Bulk OCRing mixed content and exporting as PDF
This is more written as an aide-memoire to myself than anything. It’s a process I’m currently using for bulk-processing a set of documents of various forms (MS Word, PPT, PDF, LibreOffice etc), converting them all to PDF, running OCR on any embedded images and then sticking the end-result into Elasticsearch via Tika (not documented, plenty documentation elsewhere re this final step).
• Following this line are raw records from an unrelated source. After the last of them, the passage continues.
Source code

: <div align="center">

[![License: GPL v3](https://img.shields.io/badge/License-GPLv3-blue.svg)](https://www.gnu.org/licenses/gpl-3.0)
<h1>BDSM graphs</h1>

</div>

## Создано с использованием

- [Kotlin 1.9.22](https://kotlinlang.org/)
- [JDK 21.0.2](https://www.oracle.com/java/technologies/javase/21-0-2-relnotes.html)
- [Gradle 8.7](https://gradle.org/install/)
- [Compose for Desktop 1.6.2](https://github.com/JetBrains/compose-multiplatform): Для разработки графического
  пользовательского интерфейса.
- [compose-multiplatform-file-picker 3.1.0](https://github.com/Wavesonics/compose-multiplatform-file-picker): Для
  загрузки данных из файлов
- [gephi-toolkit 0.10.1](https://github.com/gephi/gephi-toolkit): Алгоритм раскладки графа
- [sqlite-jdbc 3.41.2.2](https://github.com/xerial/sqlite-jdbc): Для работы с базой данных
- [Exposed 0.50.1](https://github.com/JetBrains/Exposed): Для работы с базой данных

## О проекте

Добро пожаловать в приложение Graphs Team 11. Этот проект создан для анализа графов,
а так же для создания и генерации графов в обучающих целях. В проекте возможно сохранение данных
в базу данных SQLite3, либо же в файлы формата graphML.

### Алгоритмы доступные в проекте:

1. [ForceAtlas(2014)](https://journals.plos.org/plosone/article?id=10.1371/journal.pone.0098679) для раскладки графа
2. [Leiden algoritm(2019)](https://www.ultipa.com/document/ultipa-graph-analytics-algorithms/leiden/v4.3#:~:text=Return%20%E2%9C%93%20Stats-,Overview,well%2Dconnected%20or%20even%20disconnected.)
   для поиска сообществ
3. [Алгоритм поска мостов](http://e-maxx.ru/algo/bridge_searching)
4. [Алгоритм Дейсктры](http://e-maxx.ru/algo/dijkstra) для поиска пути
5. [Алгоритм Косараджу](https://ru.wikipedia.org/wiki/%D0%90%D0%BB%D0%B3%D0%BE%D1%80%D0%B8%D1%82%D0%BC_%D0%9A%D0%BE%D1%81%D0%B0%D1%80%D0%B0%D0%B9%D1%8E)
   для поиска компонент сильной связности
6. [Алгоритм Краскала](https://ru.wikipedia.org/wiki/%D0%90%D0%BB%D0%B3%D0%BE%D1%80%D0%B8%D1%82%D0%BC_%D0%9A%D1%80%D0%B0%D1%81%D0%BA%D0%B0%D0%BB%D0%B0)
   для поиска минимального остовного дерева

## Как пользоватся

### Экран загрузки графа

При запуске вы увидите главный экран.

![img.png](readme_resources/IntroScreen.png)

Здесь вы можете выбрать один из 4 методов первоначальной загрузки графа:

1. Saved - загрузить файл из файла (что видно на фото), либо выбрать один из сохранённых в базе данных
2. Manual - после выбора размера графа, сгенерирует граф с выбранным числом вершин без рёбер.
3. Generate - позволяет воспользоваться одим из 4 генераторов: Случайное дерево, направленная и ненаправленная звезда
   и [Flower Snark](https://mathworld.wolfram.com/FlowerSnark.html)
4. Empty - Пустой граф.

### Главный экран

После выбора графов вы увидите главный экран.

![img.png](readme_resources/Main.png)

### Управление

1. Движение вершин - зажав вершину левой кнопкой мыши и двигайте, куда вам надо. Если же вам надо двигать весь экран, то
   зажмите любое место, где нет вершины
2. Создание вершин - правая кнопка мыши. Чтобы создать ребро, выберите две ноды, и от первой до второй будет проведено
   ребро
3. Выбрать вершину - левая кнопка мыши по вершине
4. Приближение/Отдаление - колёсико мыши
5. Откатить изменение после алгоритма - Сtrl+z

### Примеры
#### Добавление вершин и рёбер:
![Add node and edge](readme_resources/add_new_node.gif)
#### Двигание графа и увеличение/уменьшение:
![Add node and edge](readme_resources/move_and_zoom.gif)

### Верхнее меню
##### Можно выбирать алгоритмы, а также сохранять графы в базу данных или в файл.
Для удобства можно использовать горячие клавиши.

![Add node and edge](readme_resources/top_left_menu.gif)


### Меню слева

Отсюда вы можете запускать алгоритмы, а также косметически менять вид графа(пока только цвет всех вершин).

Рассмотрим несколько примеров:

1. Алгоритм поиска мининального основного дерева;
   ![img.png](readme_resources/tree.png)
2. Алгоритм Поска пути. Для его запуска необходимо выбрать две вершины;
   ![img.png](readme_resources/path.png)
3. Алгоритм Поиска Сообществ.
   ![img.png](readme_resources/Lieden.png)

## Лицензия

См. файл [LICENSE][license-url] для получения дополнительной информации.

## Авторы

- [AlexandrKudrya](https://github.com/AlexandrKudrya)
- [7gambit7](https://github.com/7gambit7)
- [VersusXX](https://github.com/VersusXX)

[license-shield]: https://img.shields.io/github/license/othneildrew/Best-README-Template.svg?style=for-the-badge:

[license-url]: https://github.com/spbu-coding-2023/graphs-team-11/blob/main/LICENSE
At some point I’ll write up a script to do this in one click but for now, someone else might find this useful…
-
start libreoffice document converter
unoconv --listener
-
convert any non-PDF documents to PDF
find input/ -type f | xargs file | \ grep -v PDF | awk -F ':' '{print $1}' | \ xargs unoconv -f pdf -o output/
-
document converter can now be killed
-
pull in all the rest of the documents
find input/ -type f | xargs file | grep PDF | \ awk -F ':' '{print $1}' | \ xargs -I{} sh -c 'cp {} $(echo {} | \ sed -re 's/bin/pdf/g' | sed -re 's/input/output/g')'
-
ocrmypdf via docker is required … native install tested & doesn’t behave on CentOS 7
docker pull jbarlow83/ocrmypdf
-
make a script for ocrpdf
find pdf/ -type f | xargs -I{} sh -c \ 'echo docker run --rm -i jbarlow83/ocrmypdf --redo-ocr - - \<{} \>$(echo {} | sed -re "s/pdf/ocr/g") >> ./run-ocr.sh' chmod +x run-ocr.sh
-
centos docker permissions need fixed. Then run the script and make a coffee while you wait …
newgrp dockerroot ./run-ocr.sh
-
remove all the zero-length PDFs: these are typically PDFs that contain interactive elements / forms. We’re not interested in these.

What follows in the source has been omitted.